Opioids were responsible for 12,000 overdoses last year in the UK alone

Dr Michael Cook and PhD student Niamh Haslett at the University of Hertfordshire are developing a novel animal-free ‘sensor’ for healthcare professionals to use in the field to rapidly diagnose opioid overdoses. This could lead to faster intervention and more human lives saved as well as ending the suffering of millions of animals.

The opioid epidemic

The terms ‘opiates’ and ‘opioids’ are often used interchangeably but opiates are naturally occurring compounds (originating from the opium poppy plant), while opioids are synthetic. Whilst incredibly useful for pain relief, for example, in end-of-life care or for cancer, these drugs are highly addictive and were responsible for 12,000 overdoses last year in the UK alone. The opioid epidemic is a major public health crisis. Detecting the type of drug present in someone’s body is vitally important so that a healthcare professional knows which treatment to give. Currently, these tests are performed by specialists and take place in a laboratory, using costly equipment.

Faster, cheaper and more accessible ways to detect opioids are urgently needed to save more lives.

Animals used for drug detection

Over 11.5 million animals worldwide are used for antibody production

Drug detection is normally carried out using antibodies. These are proteins that are produced by white blood cells in the body when it detects a foreign molecule, for example, a drug, bacteria or virus in the body. The antibody will seek out and stick to the invader rendering it ‘flagged for destruction’ and alerting other white blood cells to destroy it. Opioids are detected this way, using animal antibodies which bind specifically to the opioid.

The animals (usually rabbits, sheep, horses, goats, rats or mice) are repeatedly bled so that the levels of antibody can be monitored until enough has been produced within its body. The animal is then killed, and its blood collected so that the antibody can be extracted. Around 1 million animals are used for antibody production in Europe and over 11.5 million animals worldwide.

A solution

Niamh Haslett is a PhD student, working with Dr Michael Cook, at the University of Hertfordshire. She’s developing a ‘sensor’ to test for the presence of opioids in a patient without the need for these animal-derived antibodies. This would enable paramedics, nurses or doctors to determine an opioid overdose much more quickly, with immediate intervention, saving more lives. It would also help to end the suffering and killing of animals during the production of antibodies.

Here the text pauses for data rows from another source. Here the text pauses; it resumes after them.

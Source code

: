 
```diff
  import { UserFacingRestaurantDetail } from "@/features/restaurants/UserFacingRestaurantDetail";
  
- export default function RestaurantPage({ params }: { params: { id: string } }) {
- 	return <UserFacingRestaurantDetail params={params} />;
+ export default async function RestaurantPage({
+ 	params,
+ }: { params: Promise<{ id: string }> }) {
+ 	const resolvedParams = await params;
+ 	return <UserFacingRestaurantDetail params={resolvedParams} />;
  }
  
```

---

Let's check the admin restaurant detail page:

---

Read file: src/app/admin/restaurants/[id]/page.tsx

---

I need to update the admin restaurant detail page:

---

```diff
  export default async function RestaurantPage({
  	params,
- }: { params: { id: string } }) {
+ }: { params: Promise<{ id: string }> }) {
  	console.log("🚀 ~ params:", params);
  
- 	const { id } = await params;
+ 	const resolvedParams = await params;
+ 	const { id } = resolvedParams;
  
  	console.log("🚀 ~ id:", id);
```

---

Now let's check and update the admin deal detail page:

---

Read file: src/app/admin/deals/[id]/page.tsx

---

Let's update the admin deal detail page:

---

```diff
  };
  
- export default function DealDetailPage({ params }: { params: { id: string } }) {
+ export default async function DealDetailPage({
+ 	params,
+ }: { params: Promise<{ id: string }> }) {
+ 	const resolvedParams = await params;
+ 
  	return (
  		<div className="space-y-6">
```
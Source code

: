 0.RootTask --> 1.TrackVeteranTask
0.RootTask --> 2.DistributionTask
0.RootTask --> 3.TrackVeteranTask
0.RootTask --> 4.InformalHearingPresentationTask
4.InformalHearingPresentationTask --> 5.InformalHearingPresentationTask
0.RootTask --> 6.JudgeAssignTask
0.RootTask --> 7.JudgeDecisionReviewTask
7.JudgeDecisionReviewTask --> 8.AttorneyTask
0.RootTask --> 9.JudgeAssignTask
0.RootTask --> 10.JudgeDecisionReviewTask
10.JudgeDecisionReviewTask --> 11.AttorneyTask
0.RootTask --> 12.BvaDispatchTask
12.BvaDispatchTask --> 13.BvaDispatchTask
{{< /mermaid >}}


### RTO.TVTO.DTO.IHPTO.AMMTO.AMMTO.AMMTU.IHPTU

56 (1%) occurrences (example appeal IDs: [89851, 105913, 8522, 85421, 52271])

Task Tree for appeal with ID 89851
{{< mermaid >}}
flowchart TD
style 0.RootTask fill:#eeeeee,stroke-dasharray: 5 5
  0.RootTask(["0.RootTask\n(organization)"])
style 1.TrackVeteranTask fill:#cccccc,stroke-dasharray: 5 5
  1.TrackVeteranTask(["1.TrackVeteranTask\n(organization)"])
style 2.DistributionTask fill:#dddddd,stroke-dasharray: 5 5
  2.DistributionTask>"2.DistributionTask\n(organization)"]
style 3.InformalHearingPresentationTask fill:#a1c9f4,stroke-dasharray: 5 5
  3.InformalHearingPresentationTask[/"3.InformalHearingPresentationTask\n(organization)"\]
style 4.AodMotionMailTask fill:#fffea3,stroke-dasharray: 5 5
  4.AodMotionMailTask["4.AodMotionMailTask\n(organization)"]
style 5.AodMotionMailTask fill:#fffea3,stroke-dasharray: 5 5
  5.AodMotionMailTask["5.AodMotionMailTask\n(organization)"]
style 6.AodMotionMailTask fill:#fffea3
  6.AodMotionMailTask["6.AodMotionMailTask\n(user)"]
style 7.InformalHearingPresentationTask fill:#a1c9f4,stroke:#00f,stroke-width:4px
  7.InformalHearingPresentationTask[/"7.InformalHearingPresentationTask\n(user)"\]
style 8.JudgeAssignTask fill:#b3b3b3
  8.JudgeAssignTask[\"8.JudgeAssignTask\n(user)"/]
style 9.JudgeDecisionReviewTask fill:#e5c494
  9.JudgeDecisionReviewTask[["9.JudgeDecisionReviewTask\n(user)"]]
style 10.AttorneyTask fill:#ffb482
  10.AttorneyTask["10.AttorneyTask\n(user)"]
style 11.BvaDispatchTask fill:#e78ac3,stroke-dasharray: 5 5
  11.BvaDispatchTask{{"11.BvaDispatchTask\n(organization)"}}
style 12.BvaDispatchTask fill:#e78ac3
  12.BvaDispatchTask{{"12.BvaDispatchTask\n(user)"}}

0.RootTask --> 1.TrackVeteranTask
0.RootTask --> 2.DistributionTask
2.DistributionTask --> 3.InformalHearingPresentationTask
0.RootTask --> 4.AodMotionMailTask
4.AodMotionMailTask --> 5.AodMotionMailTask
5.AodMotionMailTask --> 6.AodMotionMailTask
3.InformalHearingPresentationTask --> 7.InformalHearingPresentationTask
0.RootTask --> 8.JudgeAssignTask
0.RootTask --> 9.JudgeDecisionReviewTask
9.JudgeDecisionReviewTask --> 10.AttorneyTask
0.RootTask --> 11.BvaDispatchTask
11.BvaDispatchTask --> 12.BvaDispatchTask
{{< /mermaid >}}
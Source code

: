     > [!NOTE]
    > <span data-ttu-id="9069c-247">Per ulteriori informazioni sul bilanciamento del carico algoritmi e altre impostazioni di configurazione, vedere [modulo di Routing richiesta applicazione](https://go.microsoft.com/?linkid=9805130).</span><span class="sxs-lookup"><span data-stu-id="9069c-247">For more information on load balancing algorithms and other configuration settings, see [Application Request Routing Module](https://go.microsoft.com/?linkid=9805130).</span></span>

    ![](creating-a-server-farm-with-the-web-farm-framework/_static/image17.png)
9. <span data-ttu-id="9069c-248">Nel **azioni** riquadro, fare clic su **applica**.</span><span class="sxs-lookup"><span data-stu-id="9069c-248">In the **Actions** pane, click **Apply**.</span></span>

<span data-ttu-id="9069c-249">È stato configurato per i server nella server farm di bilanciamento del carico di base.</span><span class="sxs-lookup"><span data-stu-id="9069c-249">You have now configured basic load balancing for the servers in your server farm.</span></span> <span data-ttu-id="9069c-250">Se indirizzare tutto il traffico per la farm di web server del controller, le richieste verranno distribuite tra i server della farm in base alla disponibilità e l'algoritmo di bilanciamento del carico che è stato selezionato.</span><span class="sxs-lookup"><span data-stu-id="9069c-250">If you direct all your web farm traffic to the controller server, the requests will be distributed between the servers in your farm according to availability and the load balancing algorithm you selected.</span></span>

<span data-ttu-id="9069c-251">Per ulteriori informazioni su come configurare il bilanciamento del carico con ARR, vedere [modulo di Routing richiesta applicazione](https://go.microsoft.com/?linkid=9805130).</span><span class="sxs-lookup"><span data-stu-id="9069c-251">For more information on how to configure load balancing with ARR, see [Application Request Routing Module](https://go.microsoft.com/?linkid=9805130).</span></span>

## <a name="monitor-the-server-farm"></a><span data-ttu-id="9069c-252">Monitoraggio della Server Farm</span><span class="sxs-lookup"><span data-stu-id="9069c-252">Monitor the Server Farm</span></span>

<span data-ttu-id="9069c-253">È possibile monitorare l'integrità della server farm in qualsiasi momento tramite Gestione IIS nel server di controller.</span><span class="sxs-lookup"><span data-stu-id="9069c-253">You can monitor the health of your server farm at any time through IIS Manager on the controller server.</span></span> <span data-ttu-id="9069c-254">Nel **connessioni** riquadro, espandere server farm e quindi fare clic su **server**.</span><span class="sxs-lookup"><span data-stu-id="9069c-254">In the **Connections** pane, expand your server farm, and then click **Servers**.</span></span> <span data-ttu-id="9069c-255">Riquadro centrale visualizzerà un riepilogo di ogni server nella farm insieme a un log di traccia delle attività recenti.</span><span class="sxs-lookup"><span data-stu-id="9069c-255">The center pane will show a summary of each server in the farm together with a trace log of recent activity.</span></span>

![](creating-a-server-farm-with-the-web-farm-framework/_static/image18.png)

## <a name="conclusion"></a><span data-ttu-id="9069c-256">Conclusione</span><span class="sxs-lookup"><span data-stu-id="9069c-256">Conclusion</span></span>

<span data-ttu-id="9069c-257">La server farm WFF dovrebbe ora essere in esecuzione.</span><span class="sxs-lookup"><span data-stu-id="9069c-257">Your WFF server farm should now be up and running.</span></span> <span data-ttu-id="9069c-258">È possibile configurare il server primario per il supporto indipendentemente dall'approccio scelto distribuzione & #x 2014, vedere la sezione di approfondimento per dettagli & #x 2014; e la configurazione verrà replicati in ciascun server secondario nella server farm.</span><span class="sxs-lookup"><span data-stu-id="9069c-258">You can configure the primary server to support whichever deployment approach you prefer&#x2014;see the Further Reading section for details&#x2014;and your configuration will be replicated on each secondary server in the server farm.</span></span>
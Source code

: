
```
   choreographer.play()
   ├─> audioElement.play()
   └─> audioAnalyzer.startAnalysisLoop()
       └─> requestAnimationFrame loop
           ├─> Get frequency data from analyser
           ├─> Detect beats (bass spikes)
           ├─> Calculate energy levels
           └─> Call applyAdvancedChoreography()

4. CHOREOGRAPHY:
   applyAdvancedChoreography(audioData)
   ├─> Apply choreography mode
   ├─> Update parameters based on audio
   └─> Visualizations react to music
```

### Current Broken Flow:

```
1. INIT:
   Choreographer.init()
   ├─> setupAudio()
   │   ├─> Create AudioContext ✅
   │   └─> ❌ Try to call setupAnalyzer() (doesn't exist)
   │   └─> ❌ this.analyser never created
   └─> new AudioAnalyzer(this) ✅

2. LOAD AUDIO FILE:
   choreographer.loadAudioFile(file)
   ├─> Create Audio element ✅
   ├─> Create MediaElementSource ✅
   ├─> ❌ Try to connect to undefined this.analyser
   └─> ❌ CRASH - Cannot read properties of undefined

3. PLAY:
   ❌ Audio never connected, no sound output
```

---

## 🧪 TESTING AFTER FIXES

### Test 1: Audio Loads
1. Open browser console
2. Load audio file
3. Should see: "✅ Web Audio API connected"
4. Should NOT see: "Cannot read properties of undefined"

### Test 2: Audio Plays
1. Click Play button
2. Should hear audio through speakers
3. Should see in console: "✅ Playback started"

‘Computational techniques provide the foundations for this project and are incredibly useful tools in the quest to end animal and animal biomaterial use in scientific research. Over the first six months of this project, several experiments using different computer programs have been utilised to help identify a template for a chemical sensor that can detect common drugs of abuse known as opioids, like heroin and fentanyl. This work is the basis to achieving a fully realised and faster alternative to using animal-derived antibodies for drug detection in humans.’ – Niamh Haslett

PhD student – Niamh Haslett

Niamh is compiling a comprehensive database of opioids and then using computers to design and make a molecule or ‘host’ that will attach to as big a range of opioids as possible. She will then attach this ‘host’ to a ‘smart’ molecule, creating a ‘sensor’, which shows when an opioid has attached by transforming from a liquid to a thick gel. This would mean a paramedic on an emergency call could detect opioids on the spot. Without any specialist equipment, they could simply add a patient’s blood (or urine) to the sensor, shake it and see if a gel forms. This rapid, in the field intervention could save many more lives.

Impact of the research: benefits for humans and animals

This innovative animal free tool to detect opioids could be used to rapidly diagnose overdoses, leading to faster intervention and more lives saved. It would be more affordable than the existing laboratory analysis methods currently needed and is likely to be cheaper to produce on a large scale. It could also provide a blueprint for other researchers to use, ultimately leading to the replacement of antibodies used for drug testing and ending the suffering of millions of animals worldwide.